A recent paper in Ecological Applications put a classic theory to the test, with a twist. The theory of island biogeography was one of the first conceptual frameworks to provide guidance for the conservation of biodiversity on a landscape scale. It’s pretty intuitive stuff. Changes in species diversity on ecological time scales (i.e., over decades) in any habitat are the result of colonizing species minus species extinctions. MacArthur and Wilson (1967) first posited that the species diversity of islands (for the moment we’re talking about actual islands in actual oceans, but hold on to your seats) is controlled by both the island’s distance from the mainland and its size. Original tests of insect communities on mangrove islands (Simberloff and Wilson 1969) seemed to support this idea, and the theory gained some traction. Today, it is one of the central ideas in community ecology.
Turns out this idea is useful in today’s fragmented landscape where “islands” of habitat exist in an “ocean” of non-habitat. Habitat fragments closer to large, undisturbed habitats are more likely to receive immigrants and should therefore have more species. Larger habitat fragments can support viable populations of more species, resulting in fewer local extinctions. Therefore, larger fragments that are closer to or more connected to other fragments should be able to support more species.
But, wait! Habitat fragments are not really islands nor are they actually in an ocean. Especially to the bees of the shortgrass steppe in Colorado. The suburban landscape (i.e., the “ocean”) has fragmented these bees’ native prairie (i.e., the “mainland”), but still provides potential nesting sites, nectar, and water sources. Hinners and others (2012, Ecological Applications) recently explored how native bee communities are affected by habitat fragment size AND the quality of the suburban landscape in which they are found. They compared bee communities in prairie fragments of various sizes in the matrix of suburban Denver and Boulder, CO to large patches of continuous grassland outside of suburbia. The following quote sums up their interesting take on island biogeography, and the hypothesis that they tested in this innovative study.
“Organisms in fragments interact with the matrix, and the increased heterogeneity of the fragmented landscape can provide new ecological conditions and opportunities for species. Depending on the taxa, we find it relatively easy to envision fragmented landscapes in which not just individual species, but entire communities, are able to persist, albeit with somewhat altered structure and dynamics.” (page 1924)
To compare bee communities, they looked at both overall bee abundance (all the species combined) and the diversity and composition of bee communities. While bee abundance was highly variable among sites, there was no pattern with respect to either the size of the fragment or between fragments and contiguous habitat. Changes in composition were observed, but no overall pattern emerged. However, an interesting pattern emerged when they examined differences in the diversity of the bee communities.

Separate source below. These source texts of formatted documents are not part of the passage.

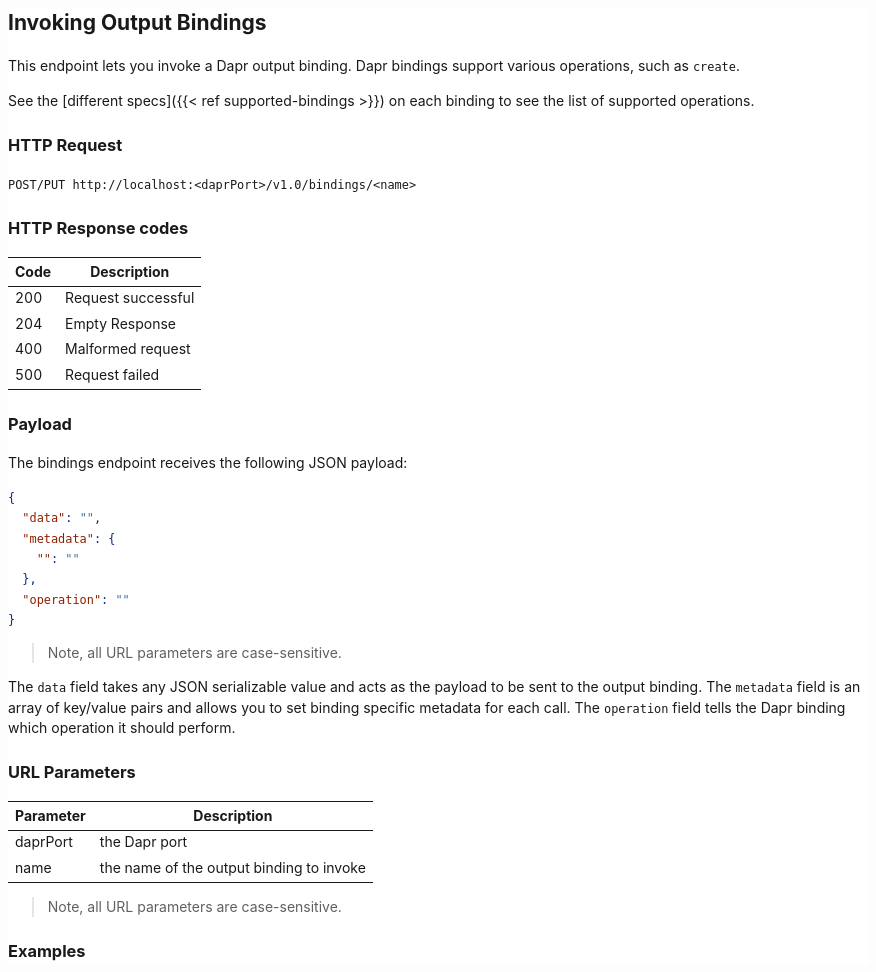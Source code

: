 ## Invoking Output Bindings

This endpoint lets you invoke a Dapr output binding.
Dapr bindings support various operations, such as `create`.

See the [different specs]({{< ref supported-bindings >}}) on each binding to see the list of supported operations.

### HTTP Request

```
POST/PUT http://localhost:<daprPort>/v1.0/bindings/<name>
```

### HTTP Response codes

Code | Description
---- | -----------
200  | Request successful
204  | Empty Response
400  | Malformed request
500  | Request failed

### Payload

The bindings endpoint receives the following JSON payload:

```json
{
  "data": "",
  "metadata": {
    "": ""
  },
  "operation": ""
}
```

> Note, all URL parameters are case-sensitive.

The `data` field takes any JSON serializable value and acts as the payload to be sent to the output binding.
The `metadata` field is an array of key/value pairs and allows you to set binding specific metadata for each call.
The `operation` field tells the Dapr binding which operation it should perform.

### URL Parameters

Parameter | Description
--------- | -----------
daprPort | the Dapr port
name | the name of the output binding to invoke

> Note, all URL parameters are case-sensitive.

### Examples
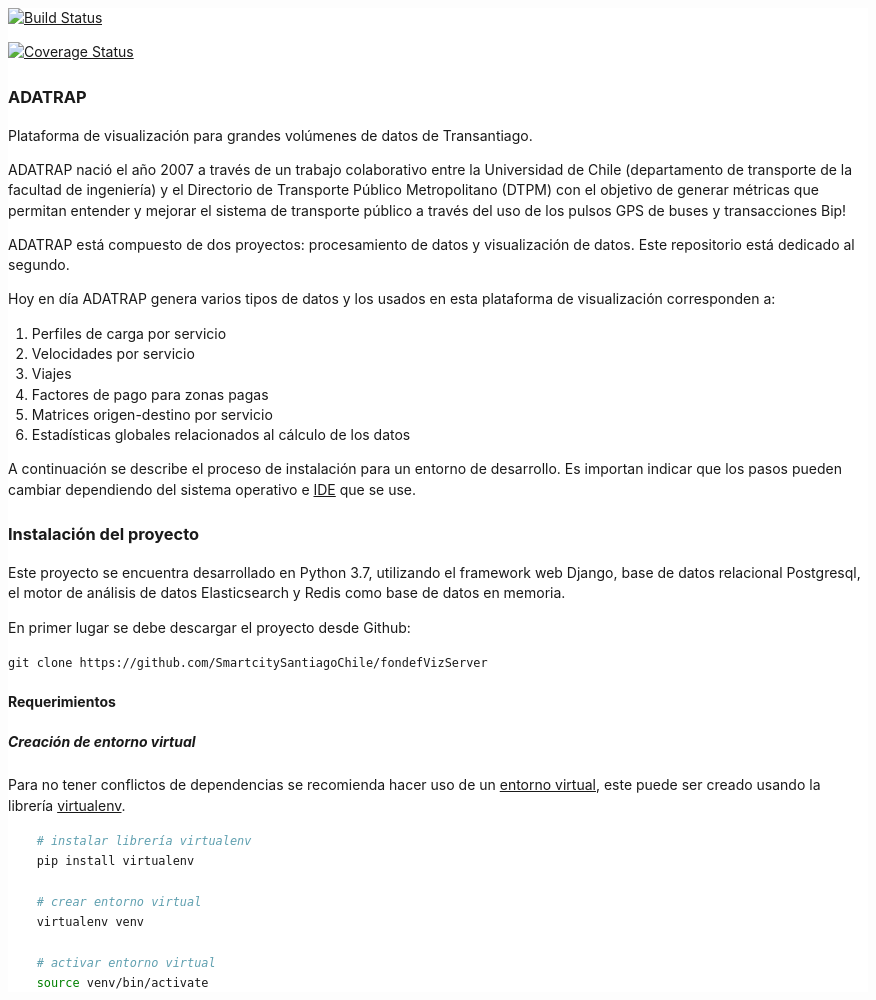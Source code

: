 [![Build Status](https://travis-ci.com/SmartcitySantiagoChile/fondefVizServer.svg?branch=master)](https://travis-ci.com/SmartcitySantiagoChile/fondefVizServer)

[![Coverage Status](https://coveralls.io/repos/github/SmartcitySantiagoChile/fondefVizServer/badge.svg?branch=master)](https://coveralls.io/github/SmartcitySantiagoChile/fondefVizServer?branch=master)

### ADATRAP

Plataforma de visualización para grandes volúmenes de datos de Transantiago.

ADATRAP nació el año 2007 a través de un trabajo colaborativo entre la Universidad de Chile (departamento de transporte de la facultad de ingeniería) y el Directorio de Transporte Público Metropolitano (DTPM) con el objetivo de generar métricas que permitan entender y mejorar el sistema de transporte público a través del uso de los pulsos GPS de buses y transacciones Bip!

ADATRAP está compuesto de dos proyectos: procesamiento de datos y visualización de datos. Este repositorio está dedicado al segundo.

Hoy en día ADATRAP genera varios tipos de datos y los usados en esta plataforma de visualización corresponden a:

1. Perfiles de carga por servicio
2. Velocidades por servicio
3. Viajes
4. Factores de pago para zonas pagas
5. Matrices origen-destino por servicio
6. Estadísticas globales relacionados al cálculo de los datos

A continuación se describe el proceso de instalación para un entorno de desarrollo. Es importan indicar que los pasos pueden cambiar dependiendo del sistema operativo e [IDE](https://es.wikipedia.org/wiki/Entorno_de_desarrollo_integrado) que se use.

### Instalación del proyecto

Este proyecto se encuentra desarrollado en Python 3.7, utilizando el framework web Django, base de datos relacional Postgresql, el motor de análisis de datos Elasticsearch y Redis como base de datos en memoria.

En primer lugar se debe descargar el proyecto desde Github:

`git clone https://github.com/SmartcitySantiagoChile/fondefVizServer`

#### Requerimientos

##### Creación de entorno virtual

Para no tener conflictos de dependencias se recomienda hacer uso de un [entorno virtual](https://docs.python.org/3/tutorial/venv.html), este puede ser creado usando la librería [virtualenv](https://virtualenv.pypa.io/en/latest/).

```bash
    # instalar librería virtualenv
    pip install virtualenv

    # crear entorno virtual
    virtualenv venv

    # activar entorno virtual
    source venv/bin/activate
```
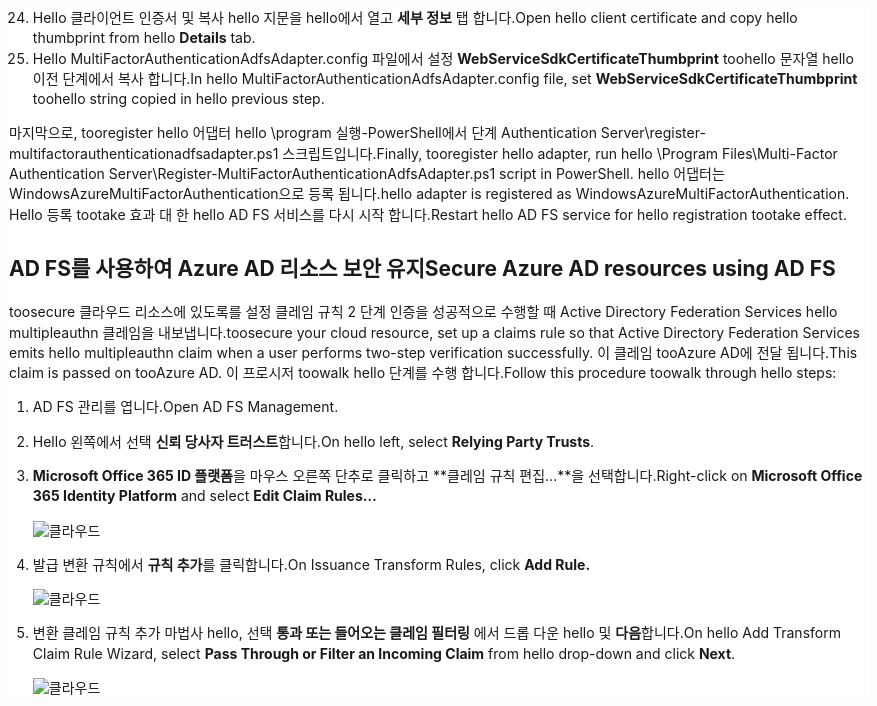 24. <span data-ttu-id="75620-215">Hello 클라이언트 인증서 및 복사 hello 지문을 hello에서 열고 **세부 정보** 탭 합니다.</span><span class="sxs-lookup"><span data-stu-id="75620-215">Open hello client certificate and copy hello thumbprint from hello **Details** tab.</span></span>  
25. <span data-ttu-id="75620-216">Hello MultiFactorAuthenticationAdfsAdapter.config 파일에서 설정 **WebServiceSdkCertificateThumbprint** toohello 문자열 hello 이전 단계에서 복사 합니다.</span><span class="sxs-lookup"><span data-stu-id="75620-216">In hello MultiFactorAuthenticationAdfsAdapter.config file, set **WebServiceSdkCertificateThumbprint** toohello string copied in hello previous step.</span></span>  

<span data-ttu-id="75620-217">마지막으로, tooregister hello 어댑터 hello \program 실행-PowerShell에서 단계 Authentication Server\register-multifactorauthenticationadfsadapter.ps1 스크립트입니다.</span><span class="sxs-lookup"><span data-stu-id="75620-217">Finally, tooregister hello adapter, run hello \Program Files\Multi-Factor Authentication Server\Register-MultiFactorAuthenticationAdfsAdapter.ps1 script in PowerShell.</span></span> <span data-ttu-id="75620-218">hello 어댑터는 WindowsAzureMultiFactorAuthentication으로 등록 됩니다.</span><span class="sxs-lookup"><span data-stu-id="75620-218">hello adapter is registered as WindowsAzureMultiFactorAuthentication.</span></span> <span data-ttu-id="75620-219">Hello 등록 tootake 효과 대 한 hello AD FS 서비스를 다시 시작 합니다.</span><span class="sxs-lookup"><span data-stu-id="75620-219">Restart hello AD FS service for hello registration tootake effect.</span></span>

## <a name="secure-azure-ad-resources-using-ad-fs"></a><span data-ttu-id="75620-220">AD FS를 사용하여 Azure AD 리소스 보안 유지</span><span class="sxs-lookup"><span data-stu-id="75620-220">Secure Azure AD resources using AD FS</span></span>
<span data-ttu-id="75620-221">toosecure 클라우드 리소스에 있도록를 설정 클레임 규칙 2 단계 인증을 성공적으로 수행할 때 Active Directory Federation Services hello multipleauthn 클레임을 내보냅니다.</span><span class="sxs-lookup"><span data-stu-id="75620-221">toosecure your cloud resource, set up a claims rule so that Active Directory Federation Services emits hello multipleauthn claim when a user performs two-step verification successfully.</span></span> <span data-ttu-id="75620-222">이 클레임 tooAzure AD에 전달 됩니다.</span><span class="sxs-lookup"><span data-stu-id="75620-222">This claim is passed on tooAzure AD.</span></span> <span data-ttu-id="75620-223">이 프로시저 toowalk hello 단계를 수행 합니다.</span><span class="sxs-lookup"><span data-stu-id="75620-223">Follow this procedure toowalk through hello steps:</span></span>

1. <span data-ttu-id="75620-224">AD FS 관리를 엽니다.</span><span class="sxs-lookup"><span data-stu-id="75620-224">Open AD FS Management.</span></span>
2. <span data-ttu-id="75620-225">Hello 왼쪽에서 선택 **신뢰 당사자 트러스트**합니다.</span><span class="sxs-lookup"><span data-stu-id="75620-225">On hello left, select **Relying Party Trusts**.</span></span>
3. <span data-ttu-id="75620-226">**Microsoft Office 365 ID 플랫폼**을 마우스 오른쪽 단추로 클릭하고 **클레임 규칙 편집...**을 선택합니다.</span><span class="sxs-lookup"><span data-stu-id="75620-226">Right-click on **Microsoft Office 365 Identity Platform** and select **Edit Claim Rules…**</span></span>

   ![클라우드](./media/multi-factor-authentication-get-started-adfs-cloud/trustedip1.png)

4. <span data-ttu-id="75620-228">발급 변환 규칙에서 **규칙 추가**를 클릭합니다.</span><span class="sxs-lookup"><span data-stu-id="75620-228">On Issuance Transform Rules, click **Add Rule.**</span></span>

   ![클라우드](./media/multi-factor-authentication-get-started-adfs-cloud/trustedip2.png)

5. <span data-ttu-id="75620-230">변환 클레임 규칙 추가 마법사 hello, 선택 **통과 또는 들어오는 클레임 필터링** 에서 드롭 다운 hello 및 **다음**합니다.</span><span class="sxs-lookup"><span data-stu-id="75620-230">On hello Add Transform Claim Rule Wizard, select **Pass Through or Filter an Incoming Claim** from hello drop-down and click **Next**.</span></span>

   ![클라우드](./media/multi-factor-authentication-get-started-adfs-cloud/trustedip3.png)
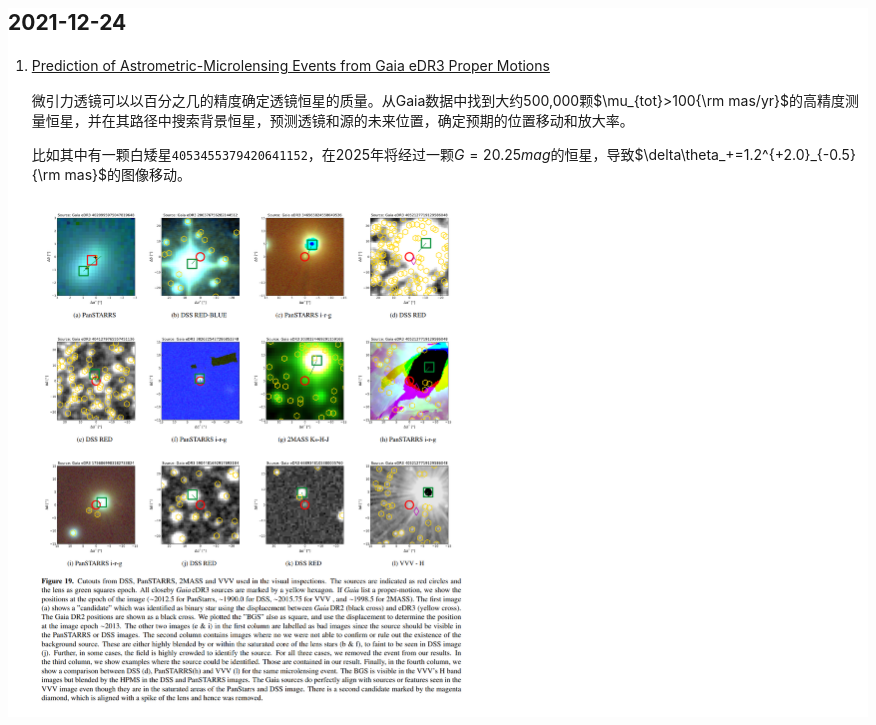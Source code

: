 ## 2021-12-24

1. [Prediction of Astrometric-Microlensing Events from Gaia eDR3 Proper Motions](https://arxiv.org/abs/2112.12152)

   微引力透镜可以以百分之几的精度确定透镜恒星的质量。从Gaia数据中找到大约500,000颗$\mu_{tot}>100{\rm mas/yr}$的高精度测量恒星，并在其路径中搜索背景恒星，预测透镜和源的未来位置，确定预期的位置移动和放大率。

   比如其中有一颗白矮星`4053455379420641152`，在2025年将经过一颗$G=20.25mag$的恒星，导致$\delta\theta_+=1.2^{+2.0}_{-0.5}{\rm mas}$的图像移动。

   <img src="Figures/image-20211224202036405.png" alt="image-20211224202036405" style="zoom:50%;" />
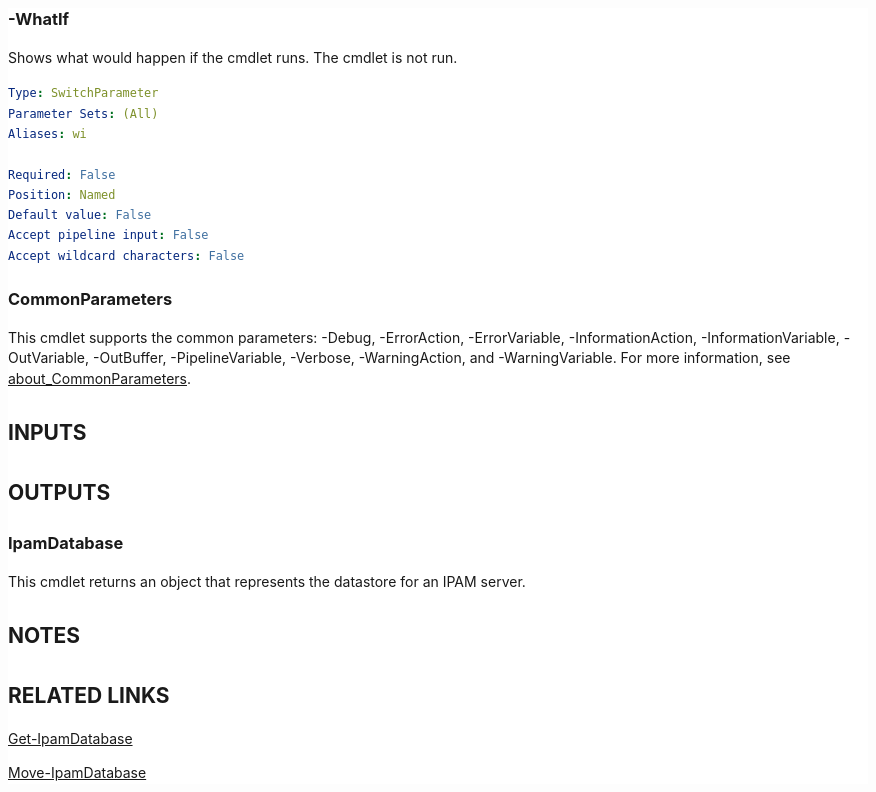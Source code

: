 ### -WhatIf
Shows what would happen if the cmdlet runs.
The cmdlet is not run.

```yaml
Type: SwitchParameter
Parameter Sets: (All)
Aliases: wi

Required: False
Position: Named
Default value: False
Accept pipeline input: False
Accept wildcard characters: False
```

### CommonParameters
This cmdlet supports the common parameters: -Debug, -ErrorAction, -ErrorVariable, -InformationAction, -InformationVariable, -OutVariable, -OutBuffer, -PipelineVariable, -Verbose, -WarningAction, and -WarningVariable. For more information, see [about_CommonParameters](https://go.microsoft.com/fwlink/?LinkID=113216).

## INPUTS

## OUTPUTS

### IpamDatabase
This cmdlet returns an object that represents the datastore for an IPAM server.

## NOTES

## RELATED LINKS

[Get-IpamDatabase](./Get-IpamDatabase.md)

[Move-IpamDatabase](./Move-IpamDatabase.md)

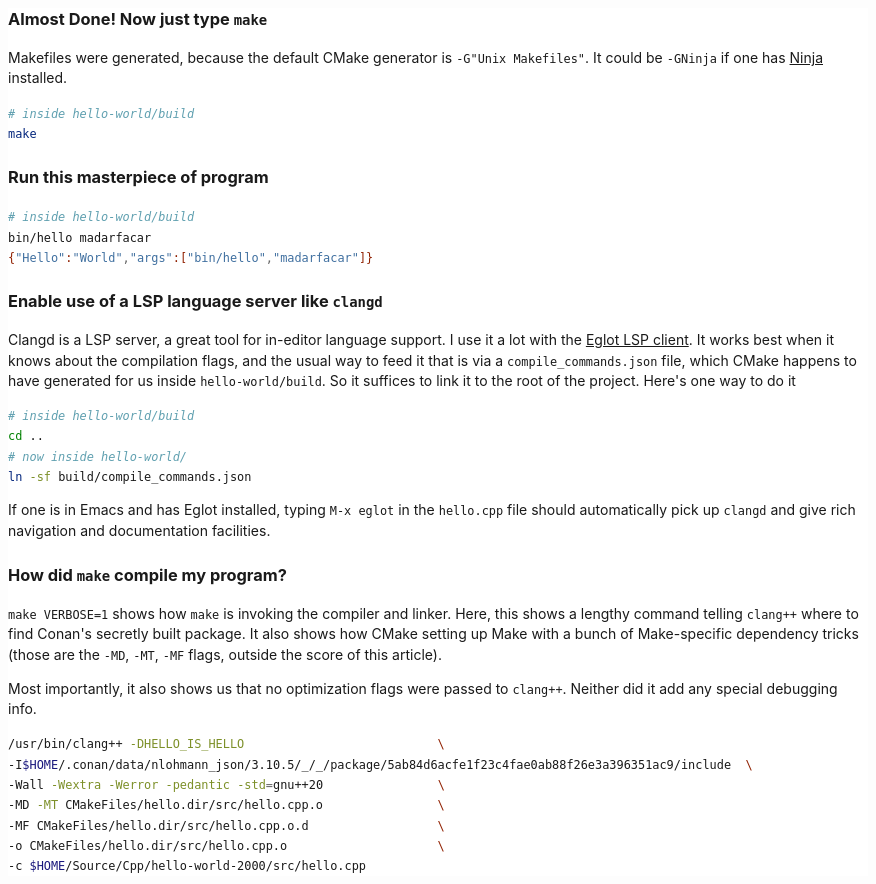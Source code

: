 ### Almost Done! Now just type `make`

Makefiles were generated, because the default CMake generator is
`-G"Unix Makefiles"`.  It could be `-GNinja` if one has
[Ninja](https://ninja-build.org/) installed.

```sh
# inside hello-world/build
make
```

### Run this masterpiece of program

```sh
# inside hello-world/build
bin/hello madarfacar
{"Hello":"World","args":["bin/hello","madarfacar"]}
```

### Enable use of a LSP language server like `clangd`

Clangd is a LSP server, a great tool for in-editor language support.
I use it a lot with the [Eglot LSP
client](https://github.com/joaotavora/eglot).  It works best when it
knows about the compilation flags, and the usual way to feed it that
is via a `compile_commands.json` file, which CMake happens to have
generated for us inside `hello-world/build`.  So it suffices to link
it to the root of the project.  Here's one way to do it

```sh
# inside hello-world/build
cd ..
# now inside hello-world/
ln -sf build/compile_commands.json
```

If one is in Emacs and has Eglot installed, typing `M-x eglot` in the
`hello.cpp` file should automatically pick up `clangd` and give rich
navigation and documentation facilities.

### How did `make` compile my program?

`make VERBOSE=1` shows how `make` is invoking the compiler and linker.
Here, this shows a lengthy command telling `clang++` where to find
Conan's secretly built package.  It also shows how CMake setting up
Make with a bunch of Make-specific dependency tricks (those are the
`-MD`, `-MT`, `-MF` flags, outside the score of this article).

Most importantly, it also shows us that no optimization flags were
passed to `clang++`.  Neither did it add any special debugging info.

```sh
/usr/bin/clang++ -DHELLO_IS_HELLO                           \
-I$HOME/.conan/data/nlohmann_json/3.10.5/_/_/package/5ab84d6acfe1f23c4fae0ab88f26e3a396351ac9/include  \
-Wall -Wextra -Werror -pedantic -std=gnu++20                \
-MD -MT CMakeFiles/hello.dir/src/hello.cpp.o                \
-MF CMakeFiles/hello.dir/src/hello.cpp.o.d                  \
-o CMakeFiles/hello.dir/src/hello.cpp.o                     \
-c $HOME/Source/Cpp/hello-world-2000/src/hello.cpp
```


[top-level-makefile]: https://github.com/joaotavora/hello-world-2000/blob/master/Makefile
[entr]: https://eradman.com/entrproject/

So, does this pattern of bee diversity in suburban Denver and Boulder support the theory of island biogeography? As with any application of theory to a real-life conservation question, the answer is yes . . . and no. Well, mostly no. Yes, in the sense that larger habitat fragments had more diverse bee communities, although even this effect had its limits. While small (<8 ha) fragments were not very diverse and larger ones (~ 20 ha) were more diverse, there was no difference between large and very large (~ 60 ha) fragments. This is not surprising, as most species-area relationships are asymptotic, so that at some point you will not find more species no matter how large of an area you sample.
But the answer is largely no because most of the fragments (all but the smallest) actually supported more diverse bee communities than the large unbroken expanse of prairie! By being imbedded in suburbia, the fragments are actually part of a more heterogeneous landscape that provides a greater array of resources and therefore a greater diversity of bees. These are probably resources that are lacking in the undisturbed shortgrass steppe, such as more consistent and diverse flower resources (e.g., landscape plants), vertical structure (e.g., trees), and an abundance of water. The ocean of suburbia is not an uninhabitable void for the bees in this study as the theory of island biogeography assumes. And by discussing the resources provided by this ‘suburban ocean’, Hinners and others have made a significant contribution to how a classic ecological theory can be adapted to a novel situation.
Suburbia was a boon to the bees, but not all taxa can move around as freely to access resources, and every organism will respond differently to fragmentation and the ocean they find themselves in. Plants, for example, generally stay put once they put their roots down and may not benefit from the suburban landscape. But, that is why I like this paper so much. It puts a finer point on a classic theory, and helps us to understand exactly why the theory works, when it does work . . . and does not work, when it does not.